◆ What to produce
From the listing below, reproduce word for word the part that opens with the line containing "1. Work diligently" and closes with the line containing "1. Provide support"; reproduce nothing else.

☆ ☆ ☆ ☆ ☆

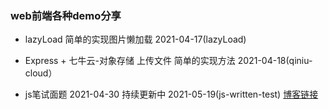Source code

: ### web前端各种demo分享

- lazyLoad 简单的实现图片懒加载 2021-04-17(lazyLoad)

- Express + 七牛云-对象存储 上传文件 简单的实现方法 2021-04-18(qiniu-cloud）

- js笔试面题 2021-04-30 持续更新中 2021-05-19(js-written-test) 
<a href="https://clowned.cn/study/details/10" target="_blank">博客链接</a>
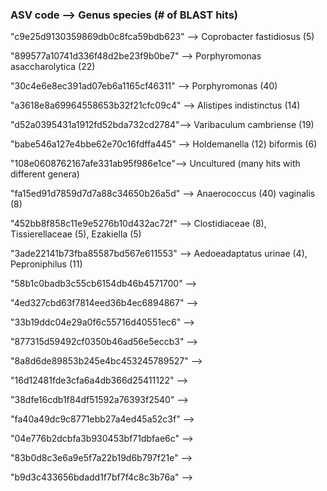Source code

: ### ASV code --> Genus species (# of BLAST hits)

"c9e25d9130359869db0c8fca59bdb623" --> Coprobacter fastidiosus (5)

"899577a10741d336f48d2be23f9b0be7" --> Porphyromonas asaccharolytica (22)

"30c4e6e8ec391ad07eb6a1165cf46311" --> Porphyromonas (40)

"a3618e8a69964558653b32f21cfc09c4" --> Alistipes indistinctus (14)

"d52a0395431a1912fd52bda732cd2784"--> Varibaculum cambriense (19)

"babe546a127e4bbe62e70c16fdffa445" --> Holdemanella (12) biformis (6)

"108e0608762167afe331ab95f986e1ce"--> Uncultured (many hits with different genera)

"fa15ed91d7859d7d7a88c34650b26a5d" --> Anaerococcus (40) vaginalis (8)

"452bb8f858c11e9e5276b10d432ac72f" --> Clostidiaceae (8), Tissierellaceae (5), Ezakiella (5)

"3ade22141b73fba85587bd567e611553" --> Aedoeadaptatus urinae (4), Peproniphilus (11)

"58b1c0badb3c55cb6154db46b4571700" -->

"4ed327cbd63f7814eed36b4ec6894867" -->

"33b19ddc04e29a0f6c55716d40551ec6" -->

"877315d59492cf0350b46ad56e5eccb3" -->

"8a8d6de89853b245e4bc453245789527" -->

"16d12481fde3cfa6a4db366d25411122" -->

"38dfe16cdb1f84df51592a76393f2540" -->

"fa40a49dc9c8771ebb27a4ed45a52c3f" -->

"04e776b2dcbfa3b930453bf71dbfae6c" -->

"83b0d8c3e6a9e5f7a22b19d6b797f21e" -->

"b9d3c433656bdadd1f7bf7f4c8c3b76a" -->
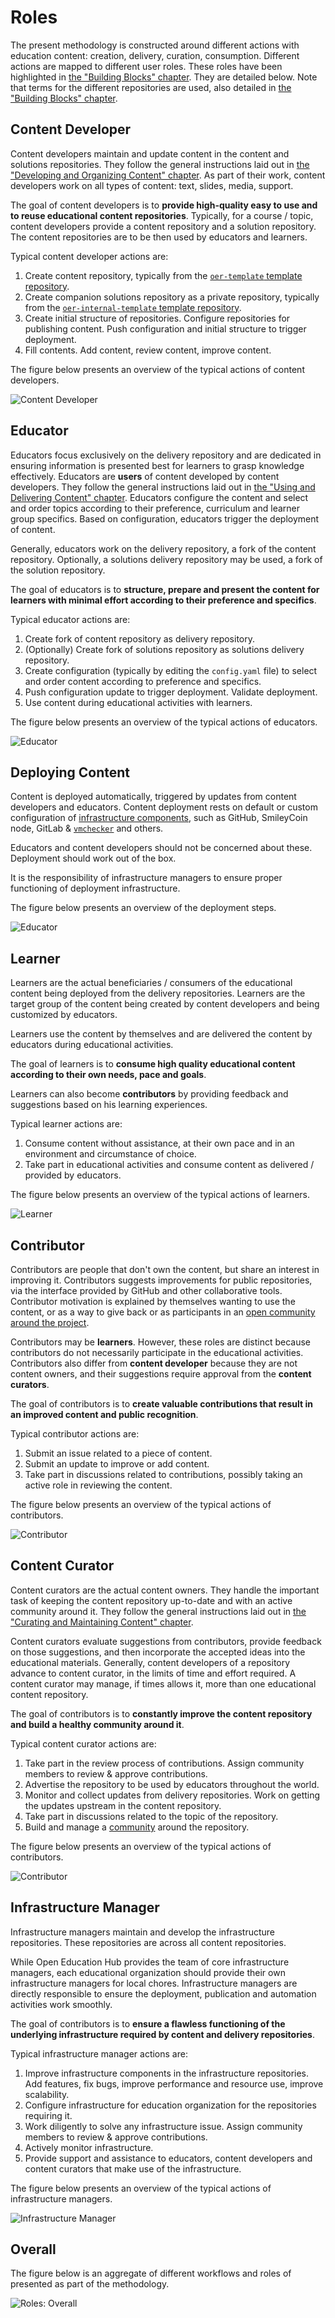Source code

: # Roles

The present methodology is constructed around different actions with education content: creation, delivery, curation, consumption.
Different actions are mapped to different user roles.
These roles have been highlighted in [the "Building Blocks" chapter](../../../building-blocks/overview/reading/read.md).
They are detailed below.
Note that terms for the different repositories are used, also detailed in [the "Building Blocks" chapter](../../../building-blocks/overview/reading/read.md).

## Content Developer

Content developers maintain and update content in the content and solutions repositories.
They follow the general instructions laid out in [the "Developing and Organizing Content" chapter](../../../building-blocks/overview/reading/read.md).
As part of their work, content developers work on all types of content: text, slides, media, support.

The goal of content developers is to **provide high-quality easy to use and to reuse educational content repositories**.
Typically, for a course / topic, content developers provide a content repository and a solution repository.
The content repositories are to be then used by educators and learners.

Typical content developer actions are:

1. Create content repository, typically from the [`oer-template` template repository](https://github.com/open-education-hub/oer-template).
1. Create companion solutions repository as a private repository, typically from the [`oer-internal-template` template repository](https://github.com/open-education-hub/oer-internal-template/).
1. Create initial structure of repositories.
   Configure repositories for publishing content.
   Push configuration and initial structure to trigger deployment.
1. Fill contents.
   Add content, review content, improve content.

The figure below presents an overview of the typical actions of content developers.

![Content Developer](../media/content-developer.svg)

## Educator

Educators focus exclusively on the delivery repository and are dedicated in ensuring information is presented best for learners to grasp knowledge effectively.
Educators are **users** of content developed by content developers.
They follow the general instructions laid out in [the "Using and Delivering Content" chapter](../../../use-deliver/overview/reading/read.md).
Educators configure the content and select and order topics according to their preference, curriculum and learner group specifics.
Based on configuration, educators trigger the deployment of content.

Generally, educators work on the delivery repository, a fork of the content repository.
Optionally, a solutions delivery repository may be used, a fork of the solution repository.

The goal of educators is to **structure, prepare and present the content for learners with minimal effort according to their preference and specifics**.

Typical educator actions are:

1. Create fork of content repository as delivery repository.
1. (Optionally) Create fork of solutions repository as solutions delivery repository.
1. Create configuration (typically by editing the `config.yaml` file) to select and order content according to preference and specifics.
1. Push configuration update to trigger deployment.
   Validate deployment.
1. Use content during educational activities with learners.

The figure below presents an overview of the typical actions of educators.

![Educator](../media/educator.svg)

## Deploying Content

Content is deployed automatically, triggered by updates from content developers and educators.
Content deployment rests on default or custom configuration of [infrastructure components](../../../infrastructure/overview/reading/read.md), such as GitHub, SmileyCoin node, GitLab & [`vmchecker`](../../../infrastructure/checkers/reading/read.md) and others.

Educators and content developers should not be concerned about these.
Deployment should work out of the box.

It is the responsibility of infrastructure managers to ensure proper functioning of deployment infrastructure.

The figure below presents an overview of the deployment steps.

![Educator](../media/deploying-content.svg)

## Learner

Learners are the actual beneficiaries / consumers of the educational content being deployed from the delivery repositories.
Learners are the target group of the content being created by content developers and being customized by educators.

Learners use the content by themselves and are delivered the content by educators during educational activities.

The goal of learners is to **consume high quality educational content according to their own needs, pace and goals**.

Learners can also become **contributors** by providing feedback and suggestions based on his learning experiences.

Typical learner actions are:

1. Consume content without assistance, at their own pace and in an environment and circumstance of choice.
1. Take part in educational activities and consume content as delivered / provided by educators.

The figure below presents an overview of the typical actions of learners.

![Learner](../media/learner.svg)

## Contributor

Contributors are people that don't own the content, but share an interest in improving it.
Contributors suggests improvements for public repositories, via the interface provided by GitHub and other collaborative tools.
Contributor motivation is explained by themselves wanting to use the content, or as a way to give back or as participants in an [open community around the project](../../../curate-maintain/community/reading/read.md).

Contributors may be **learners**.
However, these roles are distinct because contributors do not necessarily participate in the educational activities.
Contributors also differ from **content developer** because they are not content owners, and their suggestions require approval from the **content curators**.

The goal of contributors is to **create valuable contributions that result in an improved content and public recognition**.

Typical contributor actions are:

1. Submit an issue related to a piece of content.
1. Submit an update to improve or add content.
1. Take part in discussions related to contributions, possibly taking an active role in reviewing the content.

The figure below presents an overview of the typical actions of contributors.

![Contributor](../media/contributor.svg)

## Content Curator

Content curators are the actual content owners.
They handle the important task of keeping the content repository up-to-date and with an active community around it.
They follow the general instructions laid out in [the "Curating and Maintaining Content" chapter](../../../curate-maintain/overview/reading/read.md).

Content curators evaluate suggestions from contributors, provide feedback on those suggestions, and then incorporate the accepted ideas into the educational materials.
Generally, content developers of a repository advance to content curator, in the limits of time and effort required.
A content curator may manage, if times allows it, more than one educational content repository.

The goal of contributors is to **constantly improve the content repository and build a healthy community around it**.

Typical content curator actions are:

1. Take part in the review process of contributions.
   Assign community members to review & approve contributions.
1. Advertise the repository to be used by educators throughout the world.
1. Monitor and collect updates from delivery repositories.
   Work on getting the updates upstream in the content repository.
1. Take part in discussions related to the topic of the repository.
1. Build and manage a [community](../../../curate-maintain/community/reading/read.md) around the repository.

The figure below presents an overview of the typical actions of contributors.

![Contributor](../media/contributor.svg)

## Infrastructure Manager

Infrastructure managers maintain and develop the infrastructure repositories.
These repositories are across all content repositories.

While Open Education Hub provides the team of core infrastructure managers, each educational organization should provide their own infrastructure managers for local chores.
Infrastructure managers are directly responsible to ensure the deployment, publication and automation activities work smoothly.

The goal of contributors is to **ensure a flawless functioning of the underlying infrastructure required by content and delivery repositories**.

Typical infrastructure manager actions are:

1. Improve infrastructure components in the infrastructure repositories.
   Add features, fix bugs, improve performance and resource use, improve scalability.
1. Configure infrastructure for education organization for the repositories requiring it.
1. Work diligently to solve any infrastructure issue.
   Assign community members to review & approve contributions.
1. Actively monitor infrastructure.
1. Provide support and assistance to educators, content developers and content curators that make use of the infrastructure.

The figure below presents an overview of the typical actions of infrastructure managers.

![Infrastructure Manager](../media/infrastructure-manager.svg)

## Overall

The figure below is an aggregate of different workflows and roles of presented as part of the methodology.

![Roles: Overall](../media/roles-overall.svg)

☆ ☆ ☆ ☆ ☆

◆ Result
1. Work diligently to solve any infrastructure issue.
   Assign community members to review & approve contributions.
1. Actively monitor infrastructure.
1. Provide support and assistance to educators, content developers and content curators that make use of the infrastructure.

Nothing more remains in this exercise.